Fix ArgumentException when analysis target URI contains characters that are illegal in the file system#2860
joscol wants to merge 15 commits into
microsoft:mainfrom
joscol:illegal_path_chars_url

Conversation

@joscol
Copy link
Copy Markdown
Contributor

@joscol joscol commented Apr 30, 2025

During processing of analysis targets, we check if the file path has a file extension matching a known ZIP compatible format. This check is done using Path.GetExtension. In older, but still in use, versions of .NET, this method will throw an ArgumentException if the path contains any illegal characters anywhere in the path. Since this path is taken from a URL it can contain such characters as the URL and file system illegal character sets are not the same. This PR replaces the call to Path.GetExtension with a new helper method that behaves the same way as newer versions of .NET*

Subsequent processing of the file name does not show any risk of future exceptions. If the file appears to be a ZIP compatible format, the file will be read from disk. But as the file could only have been created if it contains no illegal characters, there is no risk here. Regardless of the extension, the file name is only used in logging which does not have character restrictions.

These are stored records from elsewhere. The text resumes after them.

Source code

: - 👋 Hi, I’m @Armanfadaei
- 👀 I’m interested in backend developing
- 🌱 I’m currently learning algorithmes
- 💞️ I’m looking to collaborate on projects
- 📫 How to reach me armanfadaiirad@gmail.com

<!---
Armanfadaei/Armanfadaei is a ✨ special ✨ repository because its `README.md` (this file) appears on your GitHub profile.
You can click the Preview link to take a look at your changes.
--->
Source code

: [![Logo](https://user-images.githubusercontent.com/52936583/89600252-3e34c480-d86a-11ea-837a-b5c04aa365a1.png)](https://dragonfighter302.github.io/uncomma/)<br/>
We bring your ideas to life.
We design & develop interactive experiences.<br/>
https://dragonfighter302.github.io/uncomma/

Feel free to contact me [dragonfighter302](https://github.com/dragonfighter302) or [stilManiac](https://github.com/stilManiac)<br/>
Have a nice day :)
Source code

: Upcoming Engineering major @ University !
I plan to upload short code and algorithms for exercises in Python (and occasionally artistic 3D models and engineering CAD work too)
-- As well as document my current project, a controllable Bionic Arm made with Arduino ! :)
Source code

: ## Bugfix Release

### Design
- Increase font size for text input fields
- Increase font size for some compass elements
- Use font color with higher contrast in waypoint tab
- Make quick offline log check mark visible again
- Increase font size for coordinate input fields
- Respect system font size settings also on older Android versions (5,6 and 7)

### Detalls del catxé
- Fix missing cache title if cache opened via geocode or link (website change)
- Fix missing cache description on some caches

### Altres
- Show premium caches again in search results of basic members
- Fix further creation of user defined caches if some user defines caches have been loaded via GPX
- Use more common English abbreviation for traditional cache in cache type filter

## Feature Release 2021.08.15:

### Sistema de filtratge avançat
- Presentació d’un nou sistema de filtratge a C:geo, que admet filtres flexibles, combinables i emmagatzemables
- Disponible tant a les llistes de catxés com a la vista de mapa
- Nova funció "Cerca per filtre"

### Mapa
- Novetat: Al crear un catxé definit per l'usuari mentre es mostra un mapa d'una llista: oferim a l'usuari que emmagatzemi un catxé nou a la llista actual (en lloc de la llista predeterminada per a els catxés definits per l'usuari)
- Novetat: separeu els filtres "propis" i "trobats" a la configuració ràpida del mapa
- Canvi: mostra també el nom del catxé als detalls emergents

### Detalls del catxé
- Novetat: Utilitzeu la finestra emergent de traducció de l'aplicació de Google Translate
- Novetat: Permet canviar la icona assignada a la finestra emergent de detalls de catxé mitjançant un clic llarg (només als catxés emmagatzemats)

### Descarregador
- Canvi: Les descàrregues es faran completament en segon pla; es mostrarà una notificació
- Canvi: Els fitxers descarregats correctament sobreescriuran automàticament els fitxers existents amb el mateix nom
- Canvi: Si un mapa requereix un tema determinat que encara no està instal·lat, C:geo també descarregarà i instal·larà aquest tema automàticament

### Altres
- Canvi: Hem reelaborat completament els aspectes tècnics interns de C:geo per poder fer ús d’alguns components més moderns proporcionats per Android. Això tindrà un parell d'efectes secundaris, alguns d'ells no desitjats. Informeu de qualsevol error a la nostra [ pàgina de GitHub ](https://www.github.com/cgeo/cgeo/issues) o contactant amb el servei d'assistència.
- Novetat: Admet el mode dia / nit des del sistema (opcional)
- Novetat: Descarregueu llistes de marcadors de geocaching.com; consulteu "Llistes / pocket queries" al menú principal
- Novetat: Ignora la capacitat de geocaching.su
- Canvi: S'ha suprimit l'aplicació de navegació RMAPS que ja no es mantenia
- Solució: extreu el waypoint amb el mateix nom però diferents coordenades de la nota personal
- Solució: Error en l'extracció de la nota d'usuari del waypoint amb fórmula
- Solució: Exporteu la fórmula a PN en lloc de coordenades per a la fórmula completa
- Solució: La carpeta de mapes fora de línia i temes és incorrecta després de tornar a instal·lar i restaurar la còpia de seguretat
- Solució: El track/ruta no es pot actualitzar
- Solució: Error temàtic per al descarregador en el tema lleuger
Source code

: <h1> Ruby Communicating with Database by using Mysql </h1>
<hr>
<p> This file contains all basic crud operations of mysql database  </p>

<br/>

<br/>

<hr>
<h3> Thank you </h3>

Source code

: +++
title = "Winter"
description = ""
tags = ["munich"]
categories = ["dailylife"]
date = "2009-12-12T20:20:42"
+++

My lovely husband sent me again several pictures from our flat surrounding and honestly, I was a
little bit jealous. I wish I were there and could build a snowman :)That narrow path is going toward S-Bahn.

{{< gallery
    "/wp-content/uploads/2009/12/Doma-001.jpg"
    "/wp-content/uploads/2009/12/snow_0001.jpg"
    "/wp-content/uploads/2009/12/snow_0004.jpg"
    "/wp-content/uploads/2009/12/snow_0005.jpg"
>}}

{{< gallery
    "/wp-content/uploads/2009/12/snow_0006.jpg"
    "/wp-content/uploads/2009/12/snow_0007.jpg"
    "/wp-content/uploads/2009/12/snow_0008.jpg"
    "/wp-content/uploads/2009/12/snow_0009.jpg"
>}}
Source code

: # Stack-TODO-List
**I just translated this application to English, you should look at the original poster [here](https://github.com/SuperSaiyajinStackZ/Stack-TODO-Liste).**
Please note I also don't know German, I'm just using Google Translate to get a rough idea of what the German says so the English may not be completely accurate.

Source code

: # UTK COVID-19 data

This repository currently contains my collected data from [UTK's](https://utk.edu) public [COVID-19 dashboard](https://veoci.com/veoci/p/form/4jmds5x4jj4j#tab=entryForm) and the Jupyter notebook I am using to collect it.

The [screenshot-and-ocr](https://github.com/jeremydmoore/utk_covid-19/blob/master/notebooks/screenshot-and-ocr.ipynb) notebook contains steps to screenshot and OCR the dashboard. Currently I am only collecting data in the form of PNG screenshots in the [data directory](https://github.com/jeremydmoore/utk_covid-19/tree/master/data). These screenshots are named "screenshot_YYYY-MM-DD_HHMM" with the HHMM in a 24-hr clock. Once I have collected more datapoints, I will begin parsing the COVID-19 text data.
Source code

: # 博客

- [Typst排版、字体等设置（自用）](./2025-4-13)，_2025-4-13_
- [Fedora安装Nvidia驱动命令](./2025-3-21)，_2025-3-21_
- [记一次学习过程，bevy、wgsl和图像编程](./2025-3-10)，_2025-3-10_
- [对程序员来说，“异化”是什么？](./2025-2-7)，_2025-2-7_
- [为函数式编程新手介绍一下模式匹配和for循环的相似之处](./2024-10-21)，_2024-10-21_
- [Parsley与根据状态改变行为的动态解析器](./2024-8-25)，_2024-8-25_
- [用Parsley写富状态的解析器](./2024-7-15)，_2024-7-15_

*See: https://learn.microsoft.com/en-us/dotnet/api/system.io.path.getextension?view=net-9.0 -

Exceptions
[ArgumentException](https://learn.microsoft.com/en-us/dotnet/api/system.argumentexception?view=net-9.0)
.NET Framework and .NET Core versions older than 2.1: path contains one or more of the invalid characters defined in [GetInvalidPathChars()](https://learn.microsoft.com/en-us/dotnet/api/system.io.path.getinvalidpathchars?view=net-9.0#system-io-path-getinvalidpathchars).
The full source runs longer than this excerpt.